INPUT RECORDS Start Marker
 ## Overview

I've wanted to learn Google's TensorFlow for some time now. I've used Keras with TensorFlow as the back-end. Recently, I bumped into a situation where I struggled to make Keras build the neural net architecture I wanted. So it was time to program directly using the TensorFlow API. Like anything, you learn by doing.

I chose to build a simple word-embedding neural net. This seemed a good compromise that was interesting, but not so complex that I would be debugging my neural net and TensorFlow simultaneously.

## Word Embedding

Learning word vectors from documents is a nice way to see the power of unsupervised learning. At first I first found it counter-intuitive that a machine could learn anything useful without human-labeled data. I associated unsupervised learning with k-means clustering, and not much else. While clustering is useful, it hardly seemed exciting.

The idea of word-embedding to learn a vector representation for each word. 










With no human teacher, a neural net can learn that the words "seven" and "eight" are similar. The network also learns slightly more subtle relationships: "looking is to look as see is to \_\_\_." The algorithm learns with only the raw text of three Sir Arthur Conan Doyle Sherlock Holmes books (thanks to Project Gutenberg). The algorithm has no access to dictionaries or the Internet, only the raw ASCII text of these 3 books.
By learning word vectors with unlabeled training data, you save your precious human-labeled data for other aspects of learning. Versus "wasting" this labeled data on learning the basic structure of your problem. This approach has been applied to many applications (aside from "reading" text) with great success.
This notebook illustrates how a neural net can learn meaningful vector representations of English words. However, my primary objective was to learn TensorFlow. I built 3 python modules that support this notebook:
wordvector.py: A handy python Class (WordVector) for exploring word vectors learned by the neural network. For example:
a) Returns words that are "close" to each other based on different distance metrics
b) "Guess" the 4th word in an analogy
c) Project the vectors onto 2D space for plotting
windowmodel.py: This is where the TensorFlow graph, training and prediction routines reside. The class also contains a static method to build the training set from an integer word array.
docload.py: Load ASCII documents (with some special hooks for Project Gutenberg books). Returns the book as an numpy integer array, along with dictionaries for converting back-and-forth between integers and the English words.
INPUT RECORDS End Marker
#### [WHAT TO WORK ON]
Scan the data above for the string "some" and copy each line where it appears.

#### [COMPLETED TASK]
I've wanted to learn Google's TensorFlow for some time now. I've used Keras with TensorFlow as the back-end. Recently, I bumped into a situation where I struggled to make Keras build the neural net architecture I wanted. So it was time to program directly using the TensorFlow API. Like anything, you learn by doing.
docload.py: Load ASCII documents (with some special hooks for Project Gutenberg books). Returns the book as an numpy integer array, along with dictionaries for converting back-and-forth between integers and the English words.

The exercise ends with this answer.